Cerca de cuarenta mil personas presenciaron la otra tarde un partido de football en el Stadium madrileño. Nunca fueron tantas a las plazas de toros, entre otras razones, porque no tienen cabida en las mayores de ellas arriba de doce o quince mil espectadores. «Dicen algunos que el football vencerá a la tauromaquia, porque es más barato, y que se dará el mismo fenómeno que se viene dando con el teatro y los cinemas. Cada estrecha coletuda aumenta de año en año sus ambiciones crematísticas. Los sueldos de ocho mil pesetas por corrida son cosa corriente, y un toro de sangre cuesta de ocho a diez mil reales.

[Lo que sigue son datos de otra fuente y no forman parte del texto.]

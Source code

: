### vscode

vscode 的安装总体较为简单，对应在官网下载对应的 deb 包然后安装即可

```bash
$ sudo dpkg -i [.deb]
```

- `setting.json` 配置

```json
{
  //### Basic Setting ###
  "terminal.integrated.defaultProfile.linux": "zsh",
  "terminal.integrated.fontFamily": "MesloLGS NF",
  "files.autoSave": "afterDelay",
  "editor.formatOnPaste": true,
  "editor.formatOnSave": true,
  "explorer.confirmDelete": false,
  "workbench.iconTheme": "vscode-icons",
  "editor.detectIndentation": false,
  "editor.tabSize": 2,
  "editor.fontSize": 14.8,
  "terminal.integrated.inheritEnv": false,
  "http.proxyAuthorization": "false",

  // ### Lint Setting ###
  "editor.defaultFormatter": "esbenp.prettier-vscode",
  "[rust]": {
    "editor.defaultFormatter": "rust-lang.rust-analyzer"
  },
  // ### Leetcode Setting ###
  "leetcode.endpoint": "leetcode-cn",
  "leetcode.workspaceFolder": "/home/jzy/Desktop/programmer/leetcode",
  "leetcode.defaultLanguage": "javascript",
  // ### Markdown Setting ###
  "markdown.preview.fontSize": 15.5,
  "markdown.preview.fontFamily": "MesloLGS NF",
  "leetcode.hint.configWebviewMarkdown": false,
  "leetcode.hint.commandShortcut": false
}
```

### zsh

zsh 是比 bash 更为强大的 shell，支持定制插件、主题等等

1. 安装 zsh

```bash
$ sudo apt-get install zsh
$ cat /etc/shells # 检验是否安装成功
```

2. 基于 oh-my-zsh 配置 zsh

¿Qué van a hacer los empresarios?». Pero los cinematógrafos no matarán al teatro. Creemos más bien que lo mejorarán. Habrá una diferenciación de géneros. Disminuirá el número de compañías dramáticas, pero las comedias y los dramas serán más comedias y más dramas. (...) Acudirán al teatro los que gustan del drama o la comedia íntimos, de los que no se desarrollan sin palabras, y que se irán al cinematógrafo los que buscan otra cosa. Y tendrá que languidecer ese género híbrido y absurdo de las pantomimas con explicación escrita en la pantalla, en que aparecen dos sujetos gesticulando una conversación y después se lee lo que han dicho. No, ni el cinematógrafo matará al teatro, ni el football matará a la tauromaquia, que es, tenemos que confesarlo los enemigos de ella, mucho más dramática que aquél. Porque es el elemento trágico el que mantiene la afición a las corridas de toros.

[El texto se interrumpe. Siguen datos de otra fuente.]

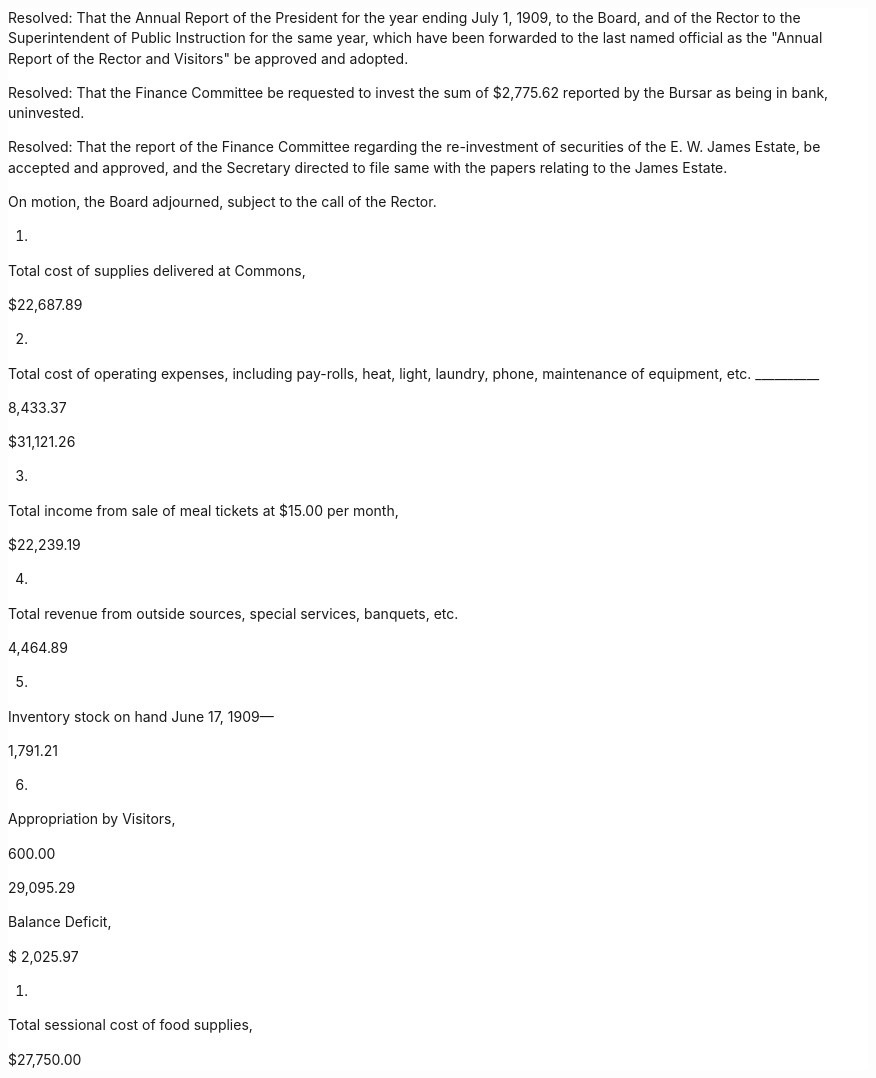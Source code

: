 Resolved: That the Annual Report of the President for the year ending July 1, 1909, to the Board, and of the Rector to the Superintendent of Public Instruction for the same year, which have been forwarded to the last named official as the "Annual Report of the Rector and Visitors" be approved and adopted.

Resolved: That the Finance Committee be requested to invest the sum of $2,775.62 reported by the Bursar as being in bank, uninvested.

Resolved: That the report of the Finance Committee regarding the re-investment of securities of the E. W. James Estate, be accepted and approved, and the Secretary directed to file same with the papers relating to the James Estate.

On motion, the Board adjourned, subject to the call of the Rector.

1.

Total cost of supplies delivered at Commons,

$22,687.89

2.

Total cost of operating expenses, including pay-rolls, heat, light, laundry, phone, maintenance of equipment, etc. \_\_\_\_\_\_\_\_\_\_

8,433.37

$31,121.26

3.

Total income from sale of meal tickets at $15.00 per month,

$22,239.19

4.

Total revenue from outside sources, special services, banquets, etc.

4,464.89

5.

Inventory stock on hand June 17, 1909—

1,791.21

6.

Appropriation by Visitors,

600.00

29,095.29

Balance Deficit,

$ 2,025.97

1.

Total sessional cost of food supplies,

$27,750.00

Tragedia bárbara, pero tragedia al fin. Y acaba Fabián Vidal: «No creo que la tauromaquia muera en España asesinada por los deportes al aire libre. Convivirán la una y los otros. Sin embargo, es indudable que nuestra juventud vuelve la espalda al antiguo espectáculo castizo y que predominan, entre los habituales de los cosos, los aficionados machucos que conocieron al padre de los Gallos y que vieron a Guerrita cuando, en el pináculo de su fama, cobraba doce mil reales por tarde. ¿Es un bien? ¿Es un mal? Yo creo que es un bien. Porque lo peor de los toros no es el espectáculo propiamente dicho, sino el flamenquismo que es su sucedáneo espiritual...» Indudablemente, lo peor de los toros no es el espectáculo mismo, sino lo que Fabián Vidal llama el flamenquismo, pero aparte de que éste es, más que efecto, causa de la afición tauromáquica, ¿es que no hay ya un cierto flamenquismo footbalístico? Muchas veces hemos dicho que el daño mayor que hacía la afición a las corridas de toros -lo que se llama sin más, «la afición»- no procede de la barbarie del espectáculo: el daño mayor estriba en el tiempo y hasta en el ingenio que se desperdicia en hablar de los toros y toreros y comentarlos.
(...) Mientras se oye execrar del teatro desde el púlpito, raro es el predicador que predica contra las corridas de toros. Y es que éstas no suscitan problemas de conciencia, de moral, de espiritualidad, y mientras se está discutiendo una suerte del ruedo no se habla de otra cosa. Aparte de que estas discusiones taurinas contribuyen a que cada vez sea más córnea la mentalidad de los aficionados. Y ya se sabe que el delito mayor del hombre es haber pensado. Pero ¿es que el deporte footbalístico no implica el mismo peligro?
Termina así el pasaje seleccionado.